+++ Dataset content +++
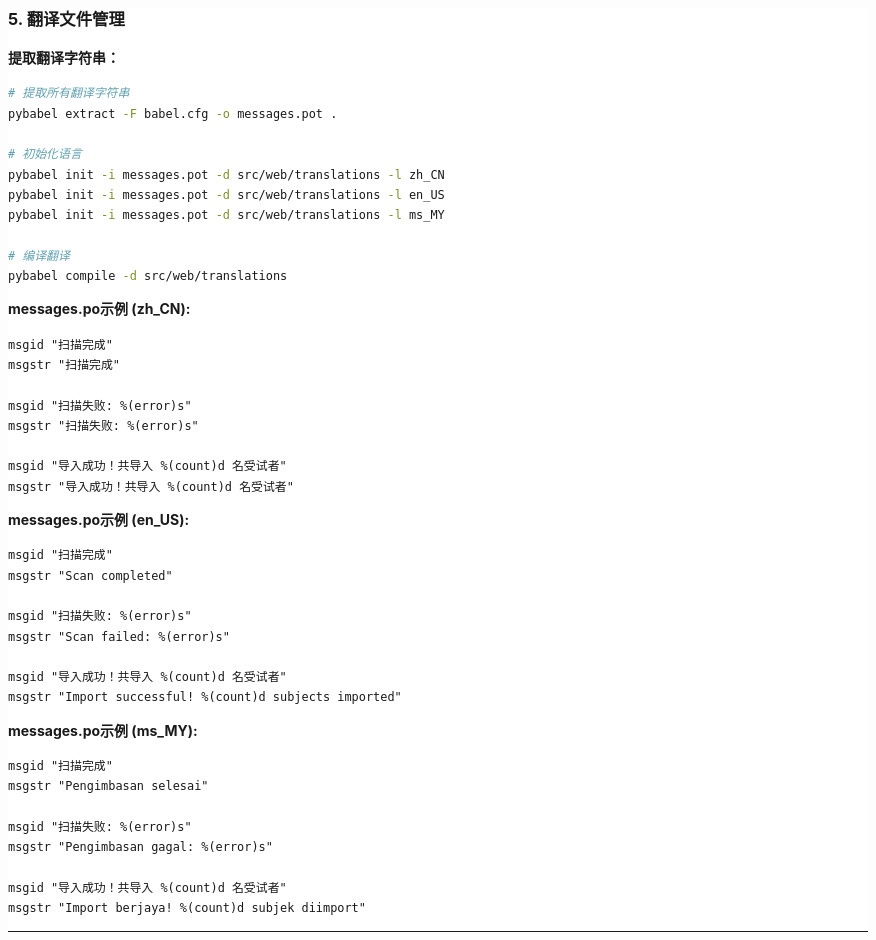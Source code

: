 ### 5. 翻译文件管理

**提取翻译字符串：**
```bash
# 提取所有翻译字符串
pybabel extract -F babel.cfg -o messages.pot .

# 初始化语言
pybabel init -i messages.pot -d src/web/translations -l zh_CN
pybabel init -i messages.pot -d src/web/translations -l en_US
pybabel init -i messages.pot -d src/web/translations -l ms_MY

# 编译翻译
pybabel compile -d src/web/translations
```

**messages.po示例 (zh_CN):**
```po
msgid "扫描完成"
msgstr "扫描完成"

msgid "扫描失败: %(error)s"
msgstr "扫描失败: %(error)s"

msgid "导入成功！共导入 %(count)d 名受试者"
msgstr "导入成功！共导入 %(count)d 名受试者"
```

**messages.po示例 (en_US):**
```po
msgid "扫描完成"
msgstr "Scan completed"

msgid "扫描失败: %(error)s"
msgstr "Scan failed: %(error)s"

msgid "导入成功！共导入 %(count)d 名受试者"
msgstr "Import successful! %(count)d subjects imported"
```

**messages.po示例 (ms_MY):**
```po
msgid "扫描完成"
msgstr "Pengimbasan selesai"

msgid "扫描失败: %(error)s"
msgstr "Pengimbasan gagal: %(error)s"

msgid "导入成功！共导入 %(count)d 名受试者"
msgstr "Import berjaya! %(count)d subjek diimport"
```

---
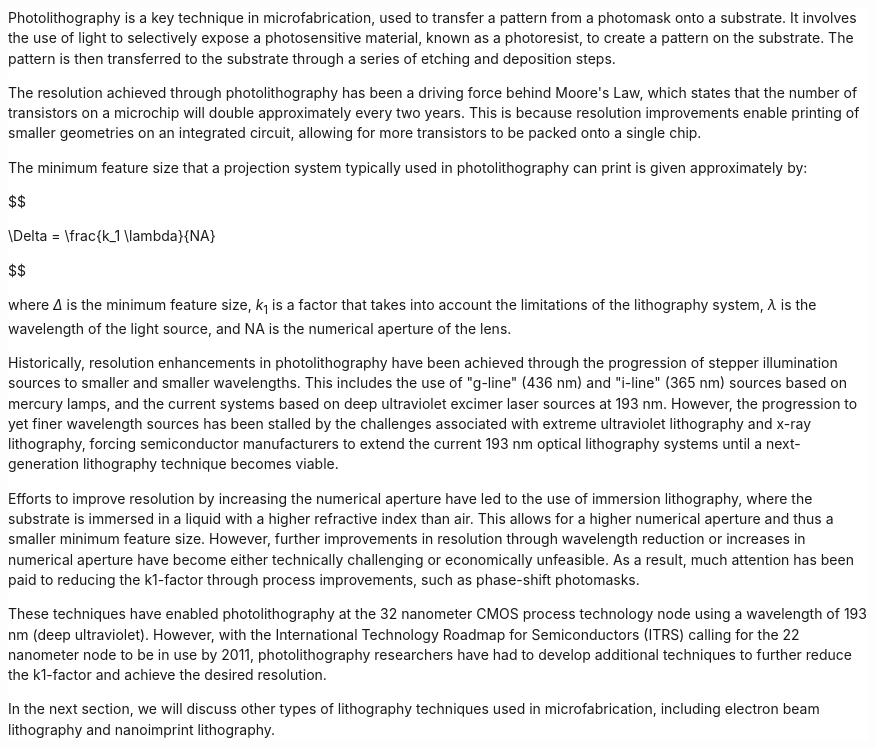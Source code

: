 
Photolithography is a key technique in microfabrication, used to transfer a pattern from a photomask onto a substrate. It involves the use of light to selectively expose a photosensitive material, known as a photoresist, to create a pattern on the substrate. The pattern is then transferred to the substrate through a series of etching and deposition steps.



The resolution achieved through photolithography has been a driving force behind Moore's Law, which states that the number of transistors on a microchip will double approximately every two years. This is because resolution improvements enable printing of smaller geometries on an integrated circuit, allowing for more transistors to be packed onto a single chip.



The minimum feature size that a projection system typically used in photolithography can print is given approximately by:



$$

\Delta = \frac{k_1 \lambda}{NA}

$$



where $\Delta$ is the minimum feature size, $k_1$ is a factor that takes into account the limitations of the lithography system, $\lambda$ is the wavelength of the light source, and NA is the numerical aperture of the lens.



Historically, resolution enhancements in photolithography have been achieved through the progression of stepper illumination sources to smaller and smaller wavelengths. This includes the use of "g-line" (436 nm) and "i-line" (365 nm) sources based on mercury lamps, and the current systems based on deep ultraviolet excimer laser sources at 193 nm. However, the progression to yet finer wavelength sources has been stalled by the challenges associated with extreme ultraviolet lithography and x-ray lithography, forcing semiconductor manufacturers to extend the current 193 nm optical lithography systems until a next-generation lithography technique becomes viable.



Efforts to improve resolution by increasing the numerical aperture have led to the use of immersion lithography, where the substrate is immersed in a liquid with a higher refractive index than air. This allows for a higher numerical aperture and thus a smaller minimum feature size. However, further improvements in resolution through wavelength reduction or increases in numerical aperture have become either technically challenging or economically unfeasible. As a result, much attention has been paid to reducing the k1-factor through process improvements, such as phase-shift photomasks.



These techniques have enabled photolithography at the 32 nanometer CMOS process technology node using a wavelength of 193 nm (deep ultraviolet). However, with the International Technology Roadmap for Semiconductors (ITRS) calling for the 22 nanometer node to be in use by 2011, photolithography researchers have had to develop additional techniques to further reduce the k1-factor and achieve the desired resolution.



In the next section, we will discuss other types of lithography techniques used in microfabrication, including electron beam lithography and nanoimprint lithography.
+++
Task to carry out ->
Tell how many lines in the records above carry the word "Import". Only the number should appear in the reply.

Exercise solution ->
2